Exercise objective - In the listing below, please print the line that contains "if [ $var1 -gt" and every line that follows it, exactly.

"""

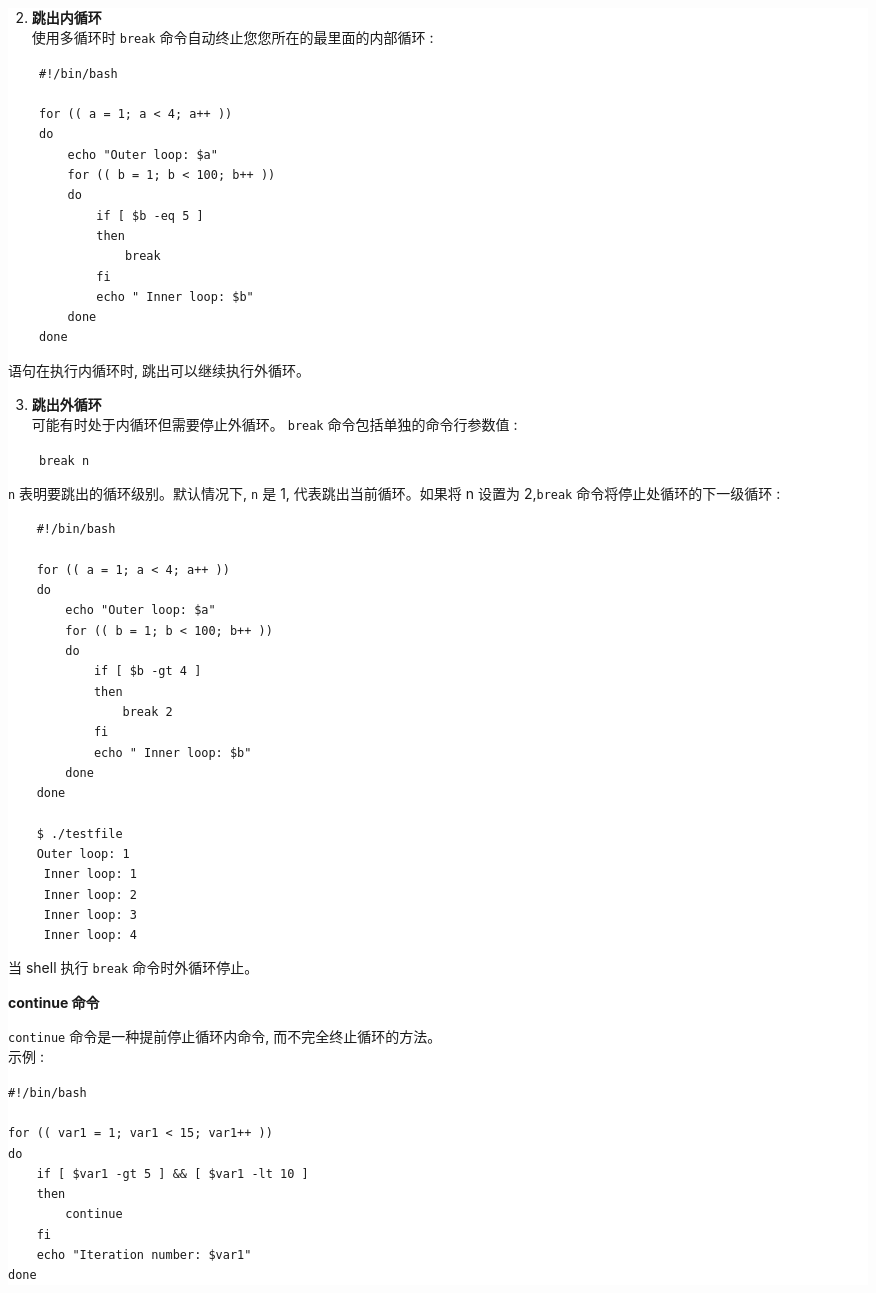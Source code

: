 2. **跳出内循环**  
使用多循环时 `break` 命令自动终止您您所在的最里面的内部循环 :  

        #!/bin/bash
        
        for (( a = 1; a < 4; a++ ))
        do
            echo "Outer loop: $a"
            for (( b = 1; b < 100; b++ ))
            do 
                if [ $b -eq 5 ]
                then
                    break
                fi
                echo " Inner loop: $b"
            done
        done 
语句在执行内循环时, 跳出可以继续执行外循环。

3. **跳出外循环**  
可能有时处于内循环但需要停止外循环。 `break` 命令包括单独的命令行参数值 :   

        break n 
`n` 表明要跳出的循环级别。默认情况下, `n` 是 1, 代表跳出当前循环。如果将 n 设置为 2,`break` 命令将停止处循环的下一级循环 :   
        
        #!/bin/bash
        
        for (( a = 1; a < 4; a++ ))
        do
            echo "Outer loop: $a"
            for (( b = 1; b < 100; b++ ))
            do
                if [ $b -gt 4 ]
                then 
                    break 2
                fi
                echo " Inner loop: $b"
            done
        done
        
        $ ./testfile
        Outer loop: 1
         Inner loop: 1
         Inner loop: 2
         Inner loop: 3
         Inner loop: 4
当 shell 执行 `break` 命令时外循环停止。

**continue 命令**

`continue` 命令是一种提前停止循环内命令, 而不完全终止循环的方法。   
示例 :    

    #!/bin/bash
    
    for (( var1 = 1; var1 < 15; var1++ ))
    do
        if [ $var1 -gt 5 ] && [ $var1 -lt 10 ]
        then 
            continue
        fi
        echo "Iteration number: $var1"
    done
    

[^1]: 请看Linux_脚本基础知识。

"""

Task solution -
        if [ $var1 -gt 5 ] && [ $var1 -lt 10 ]
        then 
            continue
        fi
        echo "Iteration number: $var1"
    done
    

[^1]: 请看Linux_脚本基础知识。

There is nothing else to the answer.